--- DATA FOR REVIEW Enclosed Below ---

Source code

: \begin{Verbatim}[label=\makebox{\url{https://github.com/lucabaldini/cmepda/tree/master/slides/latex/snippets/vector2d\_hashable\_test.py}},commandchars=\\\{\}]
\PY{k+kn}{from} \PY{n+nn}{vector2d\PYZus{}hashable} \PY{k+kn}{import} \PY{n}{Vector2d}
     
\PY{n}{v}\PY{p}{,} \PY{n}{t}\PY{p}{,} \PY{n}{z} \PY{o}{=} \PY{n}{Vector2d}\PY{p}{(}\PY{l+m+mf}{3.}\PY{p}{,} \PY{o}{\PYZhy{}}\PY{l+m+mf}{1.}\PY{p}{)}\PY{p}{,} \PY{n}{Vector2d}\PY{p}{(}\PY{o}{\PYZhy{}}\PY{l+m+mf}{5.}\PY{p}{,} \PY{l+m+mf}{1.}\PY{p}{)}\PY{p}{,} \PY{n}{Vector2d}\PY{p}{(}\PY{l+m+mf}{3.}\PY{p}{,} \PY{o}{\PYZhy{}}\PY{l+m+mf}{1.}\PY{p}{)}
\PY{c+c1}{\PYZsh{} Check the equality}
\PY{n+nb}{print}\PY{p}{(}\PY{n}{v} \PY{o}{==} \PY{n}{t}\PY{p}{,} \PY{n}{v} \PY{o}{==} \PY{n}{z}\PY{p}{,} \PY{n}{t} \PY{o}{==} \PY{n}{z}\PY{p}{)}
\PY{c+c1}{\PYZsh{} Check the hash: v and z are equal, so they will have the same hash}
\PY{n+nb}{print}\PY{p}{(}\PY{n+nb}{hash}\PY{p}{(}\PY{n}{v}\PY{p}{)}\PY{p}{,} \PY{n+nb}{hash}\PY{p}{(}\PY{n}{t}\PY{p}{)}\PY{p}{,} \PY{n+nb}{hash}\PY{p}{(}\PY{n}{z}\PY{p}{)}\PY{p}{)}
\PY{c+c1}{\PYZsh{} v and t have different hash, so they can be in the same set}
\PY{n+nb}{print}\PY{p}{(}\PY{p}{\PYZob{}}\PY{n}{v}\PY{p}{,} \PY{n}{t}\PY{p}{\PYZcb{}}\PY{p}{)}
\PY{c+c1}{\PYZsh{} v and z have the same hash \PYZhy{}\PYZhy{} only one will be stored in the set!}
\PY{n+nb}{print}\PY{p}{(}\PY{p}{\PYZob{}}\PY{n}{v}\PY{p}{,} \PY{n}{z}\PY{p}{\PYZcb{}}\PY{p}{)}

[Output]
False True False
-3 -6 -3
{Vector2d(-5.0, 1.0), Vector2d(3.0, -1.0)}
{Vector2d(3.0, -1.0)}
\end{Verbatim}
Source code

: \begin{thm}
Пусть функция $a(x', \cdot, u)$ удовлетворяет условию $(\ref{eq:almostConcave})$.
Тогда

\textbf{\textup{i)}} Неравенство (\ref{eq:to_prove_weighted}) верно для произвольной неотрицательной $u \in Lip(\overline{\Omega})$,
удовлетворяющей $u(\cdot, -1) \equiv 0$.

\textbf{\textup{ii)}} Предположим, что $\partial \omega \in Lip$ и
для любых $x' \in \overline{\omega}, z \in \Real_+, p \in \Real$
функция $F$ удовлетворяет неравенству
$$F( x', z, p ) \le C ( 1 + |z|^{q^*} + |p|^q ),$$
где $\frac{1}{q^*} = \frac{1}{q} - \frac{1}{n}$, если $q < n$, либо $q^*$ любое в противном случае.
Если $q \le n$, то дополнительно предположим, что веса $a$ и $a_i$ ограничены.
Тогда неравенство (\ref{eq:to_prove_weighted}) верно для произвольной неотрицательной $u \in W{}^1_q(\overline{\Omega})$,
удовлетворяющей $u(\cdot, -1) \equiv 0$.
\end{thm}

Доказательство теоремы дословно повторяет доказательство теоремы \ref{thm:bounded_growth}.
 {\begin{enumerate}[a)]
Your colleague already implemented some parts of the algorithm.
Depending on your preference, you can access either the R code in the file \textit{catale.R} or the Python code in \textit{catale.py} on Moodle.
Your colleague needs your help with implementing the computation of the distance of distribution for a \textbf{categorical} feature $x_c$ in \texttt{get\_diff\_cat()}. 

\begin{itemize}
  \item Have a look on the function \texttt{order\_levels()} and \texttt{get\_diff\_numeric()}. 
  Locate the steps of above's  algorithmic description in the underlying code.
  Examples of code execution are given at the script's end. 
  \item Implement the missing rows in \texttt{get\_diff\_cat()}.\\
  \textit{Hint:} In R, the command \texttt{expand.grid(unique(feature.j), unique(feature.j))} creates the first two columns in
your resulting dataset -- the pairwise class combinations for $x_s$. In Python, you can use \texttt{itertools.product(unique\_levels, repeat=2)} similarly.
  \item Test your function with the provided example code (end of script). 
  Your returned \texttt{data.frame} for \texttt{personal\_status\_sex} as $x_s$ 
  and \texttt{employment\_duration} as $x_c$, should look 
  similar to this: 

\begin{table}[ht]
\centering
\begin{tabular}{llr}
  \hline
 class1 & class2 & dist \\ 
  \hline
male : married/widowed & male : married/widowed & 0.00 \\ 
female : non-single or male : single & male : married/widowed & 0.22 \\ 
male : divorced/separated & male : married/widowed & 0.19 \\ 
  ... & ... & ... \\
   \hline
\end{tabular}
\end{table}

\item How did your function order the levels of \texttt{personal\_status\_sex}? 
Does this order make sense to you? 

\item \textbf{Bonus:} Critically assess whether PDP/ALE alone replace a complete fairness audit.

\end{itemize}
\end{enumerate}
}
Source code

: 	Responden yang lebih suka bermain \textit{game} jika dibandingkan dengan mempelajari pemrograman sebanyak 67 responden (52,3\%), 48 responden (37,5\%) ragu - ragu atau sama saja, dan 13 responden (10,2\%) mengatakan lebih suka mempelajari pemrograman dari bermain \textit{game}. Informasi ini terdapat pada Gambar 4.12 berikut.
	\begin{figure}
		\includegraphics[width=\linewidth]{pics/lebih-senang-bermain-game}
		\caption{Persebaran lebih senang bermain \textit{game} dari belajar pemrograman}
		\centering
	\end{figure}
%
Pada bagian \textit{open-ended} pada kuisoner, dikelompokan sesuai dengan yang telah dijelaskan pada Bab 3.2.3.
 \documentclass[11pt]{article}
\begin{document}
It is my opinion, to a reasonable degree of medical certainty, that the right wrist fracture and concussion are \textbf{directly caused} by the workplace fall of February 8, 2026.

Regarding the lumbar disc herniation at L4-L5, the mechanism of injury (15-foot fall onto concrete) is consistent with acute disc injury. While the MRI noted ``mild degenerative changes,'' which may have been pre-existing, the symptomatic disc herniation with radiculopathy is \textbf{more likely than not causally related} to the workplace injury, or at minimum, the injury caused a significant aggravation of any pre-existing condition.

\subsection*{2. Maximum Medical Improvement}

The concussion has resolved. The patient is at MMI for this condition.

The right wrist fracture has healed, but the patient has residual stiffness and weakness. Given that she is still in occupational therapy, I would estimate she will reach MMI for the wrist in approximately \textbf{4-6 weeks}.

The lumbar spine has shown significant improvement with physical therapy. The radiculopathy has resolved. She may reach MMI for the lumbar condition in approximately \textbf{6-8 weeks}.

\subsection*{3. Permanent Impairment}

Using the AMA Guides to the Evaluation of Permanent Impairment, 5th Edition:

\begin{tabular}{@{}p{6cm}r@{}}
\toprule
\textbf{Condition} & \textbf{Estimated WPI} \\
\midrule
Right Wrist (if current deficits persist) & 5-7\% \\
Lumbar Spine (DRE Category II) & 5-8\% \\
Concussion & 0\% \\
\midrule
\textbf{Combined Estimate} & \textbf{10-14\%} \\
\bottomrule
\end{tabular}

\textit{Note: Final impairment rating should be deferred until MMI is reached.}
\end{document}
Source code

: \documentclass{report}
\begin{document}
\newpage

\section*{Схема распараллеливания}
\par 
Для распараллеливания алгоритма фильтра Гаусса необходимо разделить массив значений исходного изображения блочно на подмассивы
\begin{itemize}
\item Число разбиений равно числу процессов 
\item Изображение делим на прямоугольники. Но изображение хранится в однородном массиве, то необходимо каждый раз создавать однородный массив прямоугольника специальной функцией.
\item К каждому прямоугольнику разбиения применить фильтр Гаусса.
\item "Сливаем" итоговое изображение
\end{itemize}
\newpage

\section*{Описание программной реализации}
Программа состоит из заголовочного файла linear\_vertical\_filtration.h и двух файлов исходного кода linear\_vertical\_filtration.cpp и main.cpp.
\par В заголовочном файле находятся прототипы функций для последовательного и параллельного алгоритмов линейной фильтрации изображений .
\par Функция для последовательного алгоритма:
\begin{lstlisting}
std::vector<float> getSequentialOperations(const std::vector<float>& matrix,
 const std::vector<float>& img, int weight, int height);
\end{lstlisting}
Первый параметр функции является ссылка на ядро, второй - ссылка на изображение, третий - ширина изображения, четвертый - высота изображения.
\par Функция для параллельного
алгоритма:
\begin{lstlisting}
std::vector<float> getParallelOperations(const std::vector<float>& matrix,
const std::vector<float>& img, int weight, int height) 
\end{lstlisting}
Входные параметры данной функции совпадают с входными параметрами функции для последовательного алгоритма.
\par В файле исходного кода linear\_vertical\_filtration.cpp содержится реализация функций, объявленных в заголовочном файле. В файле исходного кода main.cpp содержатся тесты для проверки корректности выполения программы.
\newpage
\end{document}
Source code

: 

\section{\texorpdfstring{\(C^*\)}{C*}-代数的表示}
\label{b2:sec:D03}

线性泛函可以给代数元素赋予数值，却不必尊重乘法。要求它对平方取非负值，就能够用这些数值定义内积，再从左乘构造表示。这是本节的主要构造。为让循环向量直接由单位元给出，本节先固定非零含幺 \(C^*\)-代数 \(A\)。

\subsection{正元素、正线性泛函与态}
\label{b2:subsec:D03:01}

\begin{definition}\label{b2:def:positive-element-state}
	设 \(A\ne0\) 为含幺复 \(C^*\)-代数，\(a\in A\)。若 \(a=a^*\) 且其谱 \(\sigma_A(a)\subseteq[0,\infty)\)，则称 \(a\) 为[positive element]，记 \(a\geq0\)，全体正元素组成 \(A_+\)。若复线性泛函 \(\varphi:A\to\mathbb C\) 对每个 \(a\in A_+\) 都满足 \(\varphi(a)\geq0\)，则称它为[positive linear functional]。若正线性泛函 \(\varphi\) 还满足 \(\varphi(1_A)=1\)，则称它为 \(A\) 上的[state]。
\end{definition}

--- End of Enclosed DATA FOR REVIEW ---

• [ABOUT THIS EXERCISE]: Please count the lines of the entries above that include "float" and give only the total.

• [WRITTEN ANSWER]: 4